WHAT IS EXPECTED => The required answer is the count of lines in the records that contain "MySQL", with no other text.
====== EXERCISE MATERIALS
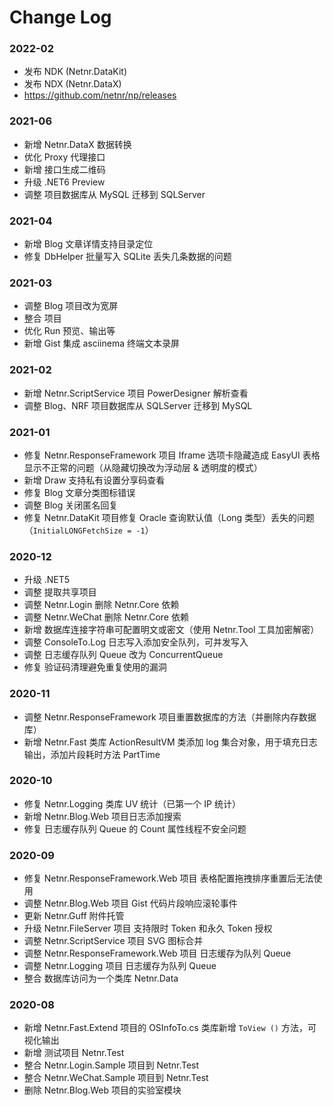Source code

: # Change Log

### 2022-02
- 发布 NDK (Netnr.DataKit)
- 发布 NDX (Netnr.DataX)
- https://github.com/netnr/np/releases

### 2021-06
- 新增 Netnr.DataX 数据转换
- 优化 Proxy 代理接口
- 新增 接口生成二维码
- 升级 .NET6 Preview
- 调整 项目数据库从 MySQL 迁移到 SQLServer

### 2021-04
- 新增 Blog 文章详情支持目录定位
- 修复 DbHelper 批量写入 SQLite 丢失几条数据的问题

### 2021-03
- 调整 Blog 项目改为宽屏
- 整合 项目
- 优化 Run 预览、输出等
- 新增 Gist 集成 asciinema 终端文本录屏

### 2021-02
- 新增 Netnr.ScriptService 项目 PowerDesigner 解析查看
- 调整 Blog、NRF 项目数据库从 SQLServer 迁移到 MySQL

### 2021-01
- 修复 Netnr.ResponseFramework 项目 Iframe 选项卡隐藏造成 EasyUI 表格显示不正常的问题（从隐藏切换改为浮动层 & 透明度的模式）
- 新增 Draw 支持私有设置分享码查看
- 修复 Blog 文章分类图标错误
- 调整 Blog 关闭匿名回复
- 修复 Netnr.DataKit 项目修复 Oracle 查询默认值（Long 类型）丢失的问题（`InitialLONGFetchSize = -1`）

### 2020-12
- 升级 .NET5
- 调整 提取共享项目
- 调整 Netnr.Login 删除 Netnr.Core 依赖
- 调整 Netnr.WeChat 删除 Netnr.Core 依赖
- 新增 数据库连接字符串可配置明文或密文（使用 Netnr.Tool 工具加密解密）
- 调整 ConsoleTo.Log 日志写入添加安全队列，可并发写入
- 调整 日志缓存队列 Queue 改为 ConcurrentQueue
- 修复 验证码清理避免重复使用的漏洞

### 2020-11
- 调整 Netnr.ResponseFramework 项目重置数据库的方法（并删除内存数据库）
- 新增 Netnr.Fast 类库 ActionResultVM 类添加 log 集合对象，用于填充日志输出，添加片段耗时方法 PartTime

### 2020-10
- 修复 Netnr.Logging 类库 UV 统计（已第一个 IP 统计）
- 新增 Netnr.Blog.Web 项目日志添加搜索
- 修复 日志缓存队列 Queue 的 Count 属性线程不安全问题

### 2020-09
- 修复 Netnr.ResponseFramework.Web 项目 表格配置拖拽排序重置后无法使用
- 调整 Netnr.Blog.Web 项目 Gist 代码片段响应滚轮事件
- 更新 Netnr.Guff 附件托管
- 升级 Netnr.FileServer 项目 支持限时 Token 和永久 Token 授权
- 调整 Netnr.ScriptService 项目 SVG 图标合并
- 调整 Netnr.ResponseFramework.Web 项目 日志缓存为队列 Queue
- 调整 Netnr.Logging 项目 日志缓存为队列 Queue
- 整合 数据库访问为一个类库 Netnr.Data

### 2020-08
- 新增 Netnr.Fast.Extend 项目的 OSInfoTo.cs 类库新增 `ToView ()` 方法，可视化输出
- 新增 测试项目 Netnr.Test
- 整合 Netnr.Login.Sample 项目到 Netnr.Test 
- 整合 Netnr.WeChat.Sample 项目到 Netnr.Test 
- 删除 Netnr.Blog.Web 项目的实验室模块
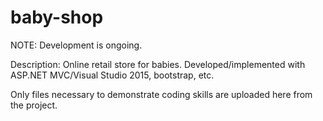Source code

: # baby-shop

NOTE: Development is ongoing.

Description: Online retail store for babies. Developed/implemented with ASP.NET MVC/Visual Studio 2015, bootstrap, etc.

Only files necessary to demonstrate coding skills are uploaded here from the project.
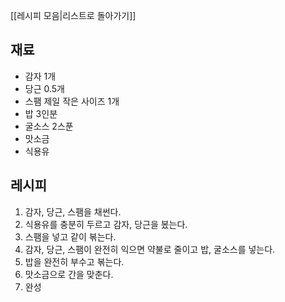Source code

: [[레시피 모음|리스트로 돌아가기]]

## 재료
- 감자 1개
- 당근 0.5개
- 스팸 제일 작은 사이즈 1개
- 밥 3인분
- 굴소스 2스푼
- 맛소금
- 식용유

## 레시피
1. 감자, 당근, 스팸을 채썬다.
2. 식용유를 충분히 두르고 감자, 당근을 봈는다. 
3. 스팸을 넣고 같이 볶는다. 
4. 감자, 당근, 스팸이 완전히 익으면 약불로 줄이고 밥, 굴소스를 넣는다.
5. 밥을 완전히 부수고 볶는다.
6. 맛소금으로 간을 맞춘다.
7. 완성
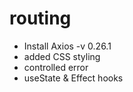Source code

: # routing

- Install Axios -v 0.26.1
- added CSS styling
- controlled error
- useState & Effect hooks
============
TASK SOLUTION => 2